Depth imaging of complex structures depends on the quality of the velocity model. However, conventional Migration Velocity Analysis (MVA) procedures often fail when the wavefield is severely distorted by lateral velocity variations and thus complex multipathing occurs. In the preceding sections, I introduce a method of migration velocity analysis using wave-equation techniques (WEMVA), which aims to improve the quality of migrated images, mainly by correcting moveout inaccuracies of specular energy. WEMVA finds a slowness perturbation which corresponds to an image perturbation. It is thus similar to ray-based migration tomography (104; 14; 3; 33; 55), where the slowness perturbation is derived from depth errors, and to wave-equation inversion (108) or tomography (114; 28; 72) where the slowness perturbation is derived from measured wavefield perturbations.

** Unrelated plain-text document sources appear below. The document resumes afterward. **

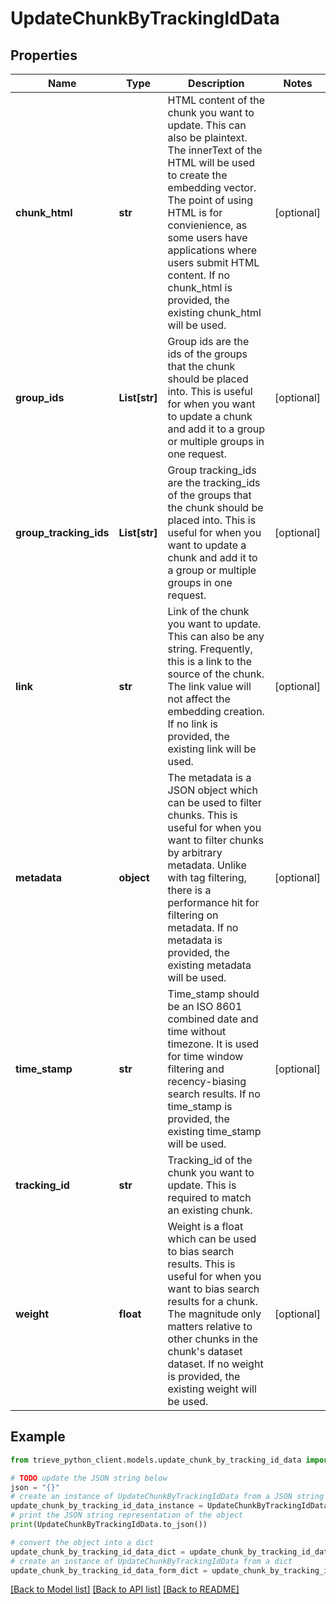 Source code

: # UpdateChunkByTrackingIdData


## Properties

Name | Type | Description | Notes
------------ | ------------- | ------------- | -------------
**chunk_html** | **str** | HTML content of the chunk you want to update. This can also be plaintext. The innerText of the HTML will be used to create the embedding vector. The point of using HTML is for convienience, as some users have applications where users submit HTML content. If no chunk_html is provided, the existing chunk_html will be used. | [optional] 
**group_ids** | **List[str]** | Group ids are the ids of the groups that the chunk should be placed into. This is useful for when you want to update a chunk and add it to a group or multiple groups in one request. | [optional] 
**group_tracking_ids** | **List[str]** | Group tracking_ids are the tracking_ids of the groups that the chunk should be placed into. This is useful for when you want to update a chunk and add it to a group or multiple groups in one request. | [optional] 
**link** | **str** | Link of the chunk you want to update. This can also be any string. Frequently, this is a link to the source of the chunk. The link value will not affect the embedding creation. If no link is provided, the existing link will be used. | [optional] 
**metadata** | **object** | The metadata is a JSON object which can be used to filter chunks. This is useful for when you want to filter chunks by arbitrary metadata. Unlike with tag filtering, there is a performance hit for filtering on metadata. If no metadata is provided, the existing metadata will be used. | [optional] 
**time_stamp** | **str** | Time_stamp should be an ISO 8601 combined date and time without timezone. It is used for time window filtering and recency-biasing search results. If no time_stamp is provided, the existing time_stamp will be used. | [optional] 
**tracking_id** | **str** | Tracking_id of the chunk you want to update. This is required to match an existing chunk. | 
**weight** | **float** | Weight is a float which can be used to bias search results. This is useful for when you want to bias search results for a chunk. The magnitude only matters relative to other chunks in the chunk&#39;s dataset dataset. If no weight is provided, the existing weight will be used. | [optional] 

## Example

```python
from trieve_python_client.models.update_chunk_by_tracking_id_data import UpdateChunkByTrackingIdData

# TODO update the JSON string below
json = "{}"
# create an instance of UpdateChunkByTrackingIdData from a JSON string
update_chunk_by_tracking_id_data_instance = UpdateChunkByTrackingIdData.from_json(json)
# print the JSON string representation of the object
print(UpdateChunkByTrackingIdData.to_json())

# convert the object into a dict
update_chunk_by_tracking_id_data_dict = update_chunk_by_tracking_id_data_instance.to_dict()
# create an instance of UpdateChunkByTrackingIdData from a dict
update_chunk_by_tracking_id_data_form_dict = update_chunk_by_tracking_id_data.from_dict(update_chunk_by_tracking_id_data_dict)
```
[[Back to Model list]](../README.md#documentation-for-models) [[Back to API list]](../README.md#documentation-for-api-endpoints) [[Back to README]](../README.md)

WEMVA has the potential of improving velocity estimation when complex wave propagation makes conventional ray-based MVA methods less reliable. Imaging under rugged salt bodies is an important case where WEMVA has the potential of making a difference in the imaging results. Here, I analyze the characteristics of the tomographic operator inverted in WEMVA to update the velocity model, and contrast these characteristics with the well-known characteristics of ray-based tomographic operators.

One way of characterizing integral operators, e.g. tomography operators, is through sensitivity kernels, which describe the sensitivity of a component of a member of the data space to a change of a component of a member of the model space. In this section, I formally introduce the sensitivity kernels for wave-equation migration velocity analysis and show 2D and 3D examples.

The analysis of WEMVA sensitivity kernels provides an intuition on WEMVA's potential for overcoming limitations of ray-based MVA. Some of these limitations are intrinsic, other are practical. An important practical difficulty encountered when using rays to estimate velocity below salt bodies with rough boundaries is the instability of ray tracing. Rough salt topographies create poorly illuminated areas, or even shadow zones, in the subsalt region. The spatial distribution of these poorly illuminated areas is very sensitive to the velocity function. Therefore, it is often extremely difficult to trace the rays that connect a given point in the poorly illuminated areas with a given point at the surface (two-point ray-tracing). Wavefield-extrapolation methods are robust with respect to shadow zones and they always provide wavepaths (i.e. sensitivity kernels) usable for velocity inversion.

Ray-tracing has intrinsic limitations when modeling wave-propagation through salt bodies with complex geometry, because of the asymptotic assumption on which it is based. This intrinsic limitation prevent ray-tracing from modeling the frequency-dependency of full-bandwidth wave propagation. The comparison of sensitivity kernels computed assuming different frequency bandwidths illustrates clearly the drawbacks of the asymptotic assumptions. Top-salt rugosity causes the WEMVA sensitivity kernels to be strongly dependent on the bandwidth. Furthermore, in these conditions, sensitivity kernels are drastically different from simple ``fat rays''. Therefore, they cannot be approximated by kernels computed by a bandwidth-dependent fattening of geometric rays (57).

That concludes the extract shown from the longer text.